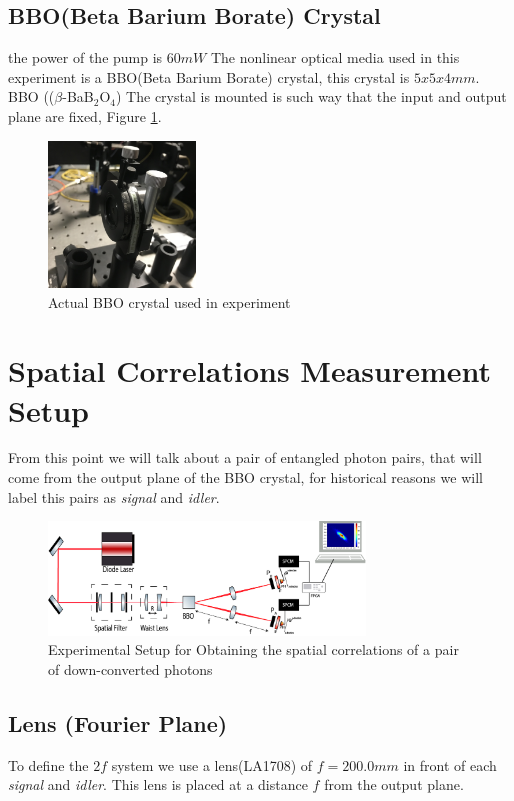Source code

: \subsection{BBO(Beta Barium Borate) Crystal}

the power of the pump is $60mW$
The nonlinear optical media used in this experiment is a BBO(Beta Barium Borate) crystal, this crystal is $5x5x4 mm$.
BBO (($\beta$-BaB$_{2}$O$_4$)
The crystal is mounted is such way that the input and output plane are fixed, Figure \ref{fig:bbo}.
\begin{figure}
\centering
\includegraphics[width=0.35\textwidth]{Figures/bbo.jpg}
\caption{Actual BBO crystal used in experiment} 
\label{fig:bbo}
\end{figure}
 



\section{Spatial Correlations Measurement Setup}
From this point we will talk about a pair of entangled photon pairs, that will come from the output plane of the BBO 
crystal, for historical reasons we will label this pairs as \textit{signal} and \textit{idler}.

\begin{figure}[h!]
\centering
\includegraphics[width=0.75\textwidth]{Figures/spatialCorrelationSetup.png}
\caption{Experimental Setup for Obtaining the spatial correlations of a pair of down-converted photons} 
\label{fig:spatialSetup}
\end{figure}

\subsection{Lens (Fourier Plane)}
To define the $2f$ system we use a lens(LA1708) of $f=200.0mm$ in front of each \textit{signal} and \textit{idler}. 
This lens is placed at a distance $f$ from the output plane.


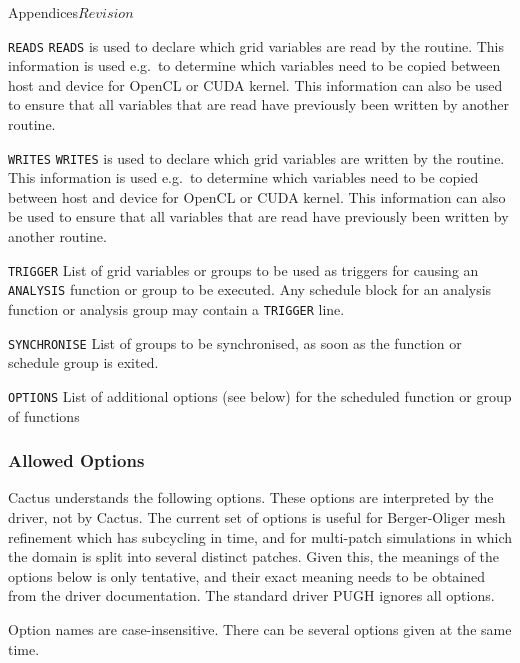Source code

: \begin{cactuspart}{Appendices}{}{$Revision$}
\begin{Lentry}
\item[\texttt{READS}] \texttt{READS} is used to declare which grid
  variables are read by the routine. This information is used e.g.\ to
  determine which variables need to be copied between host and device
  for OpenCL or CUDA kernel. This information can also be used to
  ensure that all variables that are read have previously been written
  by another routine.

\item[\texttt{WRITES}] \texttt{WRITES} is used to declare which grid
  variables are written by the routine. This information is used e.g.\ to
  determine which variables need to be copied between host and device
  for OpenCL or CUDA kernel. This information can also be used to
  ensure that all variables that are read have previously been written
  by another routine.

  \item[{\tt TRIGGER}] List of grid variables or groups to be used as
  triggers for causing an {\tt ANALYSIS} function or group to be
  executed.  Any schedule block for an analysis function or analysis
  group may contain a {\tt TRIGGER} line.

  \item[{\tt SYNCHRONISE}] List of groups to be synchronised, as soon
    as the function or schedule group is exited.

  \item[{\tt OPTIONS}] List of additional options (see below) for the scheduled function or group of functions

\end{Lentry}

\subsubsection{Allowed Options}

\label{app:allopts}

Cactus understands the following options.  These options are
interpreted by the driver, not by Cactus.  The current set of options
is useful for Berger-Oliger mesh refinement which has subcycling in
time, and for multi-patch simulations in which the domain is split
into several distinct patches.  Given this, the meanings of the
options below is only tentative, and their exact meaning needs to be
obtained from the driver documentation.  The standard driver PUGH
ignores all options.

Option names are case-insensitive.  There can be several options given
at the same time.


\end{cactuspart}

**ACTIVITY:**
Reproduce the listing exactly. Do not include its images.

**TASK SOLUTION:**
Source code

: \subsection{BBO(Beta Barium Borate) Crystal}

the power of the pump is $60mW$
The nonlinear optical media used in this experiment is a BBO(Beta Barium Borate) crystal, this crystal is $5x5x4 mm$.
BBO (($\beta$-BaB$_{2}$O$_4$)
The crystal is mounted is such way that the input and output plane are fixed, Figure \ref{fig:bbo}.
\begin{figure}
\centering
\includegraphics[width=0.35\textwidth]{Figures/bbo.jpg}
\caption{Actual BBO crystal used in experiment} 
\label{fig:bbo}
\end{figure}
 



\section{Spatial Correlations Measurement Setup}
From this point we will talk about a pair of entangled photon pairs, that will come from the output plane of the BBO 
crystal, for historical reasons we will label this pairs as \textit{signal} and \textit{idler}.

\begin{figure}[h!]
\centering
\includegraphics[width=0.75\textwidth]{Figures/spatialCorrelationSetup.png}
\caption{Experimental Setup for Obtaining the spatial correlations of a pair of down-converted photons} 
\label{fig:spatialSetup}
\end{figure}

\subsection{Lens (Fourier Plane)}
To define the $2f$ system we use a lens(LA1708) of $f=200.0mm$ in front of each \textit{signal} and \textit{idler}. 
This lens is placed at a distance $f$ from the output plane.


Source code

: \begin{cactuspart}{Appendices}{}{$Revision$}
\begin{Lentry}
\item[\texttt{READS}] \texttt{READS} is used to declare which grid
  variables are read by the routine. This information is used e.g.\ to
  determine which variables need to be copied between host and device
  for OpenCL or CUDA kernel. This information can also be used to
  ensure that all variables that are read have previously been written
  by another routine.

\item[\texttt{WRITES}] \texttt{WRITES} is used to declare which grid
  variables are written by the routine. This information is used e.g.\ to
  determine which variables need to be copied between host and device
  for OpenCL or CUDA kernel. This information can also be used to
  ensure that all variables that are read have previously been written
  by another routine.

  \item[{\tt TRIGGER}] List of grid variables or groups to be used as
  triggers for causing an {\tt ANALYSIS} function or group to be
  executed.  Any schedule block for an analysis function or analysis
  group may contain a {\tt TRIGGER} line.

  \item[{\tt SYNCHRONISE}] List of groups to be synchronised, as soon
    as the function or schedule group is exited.

  \item[{\tt OPTIONS}] List of additional options (see below) for the scheduled function or group of functions

\end{Lentry}

\subsubsection{Allowed Options}

\label{app:allopts}

Cactus understands the following options.  These options are
interpreted by the driver, not by Cactus.  The current set of options
is useful for Berger-Oliger mesh refinement which has subcycling in
time, and for multi-patch simulations in which the domain is split
into several distinct patches.  Given this, the meanings of the
options below is only tentative, and their exact meaning needs to be
obtained from the driver documentation.  The standard driver PUGH
ignores all options.

Option names are case-insensitive.  There can be several options given
at the same time.


\end{cactuspart}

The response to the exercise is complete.